Since mid-December, Trump’s super PAC has spent more than $5 million to hit Haley in New Hampshire, after spending nothing, federal records show. Trump’s campaign is now broadcast there as well.

“Isn’t it very kind of you to spend so much time and money against me?” Ms. Haley said on Fox News on Friday after she was shown a Trump ad attacking her on immigration.

Gov. Chris Sununu of New Hampshire, who endorsed Haley and campaigned with her in Iowa this week, said in an interview that Trump was “scared.”

“He’s seeing exactly the same thing we’re seeing,” Sununu said. “She’s moving. He is not. She has drive. He does not do it. She’s getting people excited. He is yesterday’s news.”

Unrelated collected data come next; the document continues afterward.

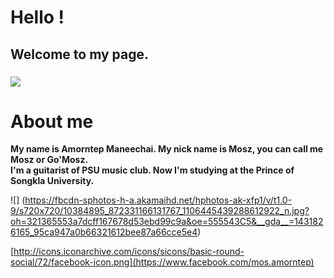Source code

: # Hello !
## Welcome to my page.
### ![](https://scontent-a.xx.fbcdn.net/hphotos-xfa1/v/t1.0-9/10406687_813087985403743_4133401369742047066_n.jpg?oh=317ab61511ae74afb834d85a3a636caf&oe=5566A65C)

# About me

  **My name is Amorntep Maneechai. My nick name is Mosz, you can call me Mosz or Go'Mosz.**  
**I'm a guitarist of PSU music club. Now I'm studying at the Prince of Songkla University.**

![] (https://fbcdn-sphotos-h-a.akamaihd.net/hphotos-ak-xfp1/v/t1.0-9/s720x720/10384895_872331166131767_1106445439288612922_n.jpg?oh=321365553a7dcff167678d53ebd99c9a&oe=555543C5&__gda__=1431826165_95ca947a0b66321612bee87a66cce5e4)

[http://icons.iconarchive.com/icons/sicons/basic-round-social/72/facebook-icon.png](https://www.facebook.com/mos.amorntep)
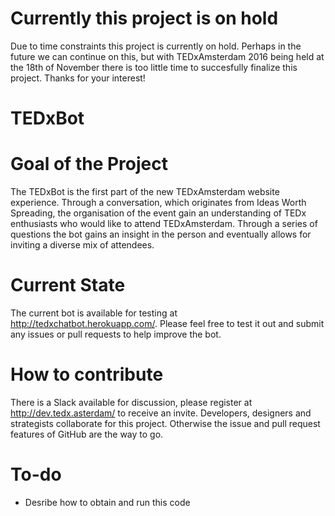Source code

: # Currently this project is on hold
Due to time constraints this project is currently on hold. Perhaps in the future we can continue on this, but with TEDxAmsterdam 2016 being held at the 18th of November there is too little time to succesfully finalize this project. Thanks for your interest!

# TEDxBot

# Goal of the Project
The TEDxBot is the first part of the new TEDxAmsterdam website experience. Through a conversation, which originates from Ideas Worth Spreading, the organisation of the event gain an understanding of TEDx enthusiasts who would like to attend TEDxAmsterdam. Through a series of questions the bot gains an insight in the person and eventually allows for inviting a diverse mix of attendees. 

# Current State 
The current bot is available for testing at http://tedxchatbot.herokuapp.com/. Please feel free to test it out and submit any issues or pull requests to help improve the bot. 

# How to contribute
There is a Slack available for discussion, please register at http://dev.tedx.asterdam/ to receive an invite. Developers, designers and strategists collaborate for this project. Otherwise the issue and pull request features of GitHub are the way to go. 

# To-do

- Desribe how to obtain and run this code

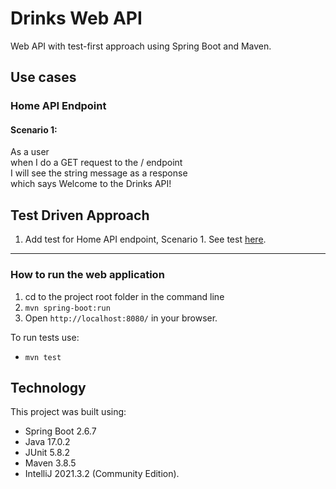 # Drinks Web API
Web API with test-first approach using Spring Boot and Maven.

## Use cases

### Home API Endpoint

#### Scenario 1:
As a user<br>
when I do a GET request to the / endpoint<br>
I will see the string message as a response<br>
which says Welcome to the Drinks API!

## Test Driven Approach

1) Add test for Home API endpoint, Scenario 1. See test [here](https://htmlview.glitch.me/?https://github.com/abcpaem/drinks-web-api/blob/main/docs/TestResults01.html).

---
### How to run the web application
1) cd to the project root folder in the command line
2) `mvn spring-boot:run`
3) Open `http://localhost:8080/` in your browser.

To run tests use:
- ``mvn test``

## Technology
This project was built using:
- Spring Boot 2.6.7
- Java 17.0.2
- JUnit 5.8.2
- Maven 3.8.5
- IntelliJ 2021.3.2 (Community Edition).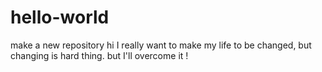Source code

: # hello-world
make a new repository
hi I really want to make my life to be changed, but changing is hard thing.
but I'll overcome it !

Trump’s team hopes that a series of early and decisive victories, starting in Iowa and then in New Hampshire, Nevada and South Carolina, will help him become the presumptive nominee in March, when the majority of the delegates who will be elected have met. needed to secure the nomination. are at stake. The former president has reliably led national polls by overwhelming margins for many months. The allegations at the heart of Trump’s legal vulnerability have so far only served to strengthen him politically, and Republicans have consistently rallied to his defense.

Trump’s advisers have said they are, in some ways, fighting complacency as much as his rivals, and polls show him far ahead. “Don’t go by the polls,” Trump said Saturday, urging Iowa Republicans to go to the polls despite their lead to send a “thunderous message” that will resonate throughout November.

“It’s effectively over,” said David Bossie, a member of the Republican National Committee who oversaw the party’s debate process and was an adviser to the Trump campaign. “This is effectively over from the beginning. “This has never been a real race.”

Still, all parties are pouring millions of dollars into the race. Trump’s super PAC recently ran a mailer in New Hampshire that counterintuitively links Haley to Trump. The email calls her “a HUGE supporter of Trump’s MAGA agenda.” She then tries to attack former Governor Chris Christie as “an anti-Trump Republican.”

The twist, according to a person who works for the super PAC, is that the mailer targeted exclusively New Hampshire independent voters who voted in the Democratic primary. The idea is that linking Haley to Trump will draw those independents to Christie, which could help the former president stay ahead of Haley.

It’s just one example of the avalanche of tactical maneuvering and advertising that is now so ubiquitous in the early states that a pro-DeSantis ad was shown on television screens in one location in Iowa on Saturday. while Mrs. Haley spoke.

Trump’s decision to skip all debates so far has left his rivals fighting among themselves. On Wednesday, Haley and DeSantis are set for their first face-to-face debate on CNN. Trump has scheduled a town hall overlay on Fox News.

Haley, who has argued that a Trump nomination will bring too much “chaos,” tried to goad the former president onto the debate stage at a town hall in Indianola, Iowa, urging him to “stop acting like Biden” and stop hiding.

DeSantis, who has struggled for months to find an effective message that draws a contrast with Trump, may have hit on one in recent days: “Donald Trump is running because of his problems. Nikki Haley is running because of his donor problems. “I’m running because of your problems.”

The Iowa caucuses are wacky. There are no traditional polling places that are open all day. Instead, on a Monday night of a holiday weekend, more than 1,500 precincts will open in the evening for in-person meetings that may include speeches and neighborhood lobbying. Temperatures are expected to be in the single digits.

The exercise can benefit more organized campaigns, and DeSantis is confident his super PAC’s much-discussed door-knocking operation will pay late dividends.

“In our business it’s never inevitable,” said Beth Hansen, who led former Gov. John Kasich’s Republican presidential bid in 2016. “But we don’t know what’s going to change this paradigm. And I don’t think it exists within the current set of arrows that the candidates are using in the quiver.”

Kellen Browning contributed reports.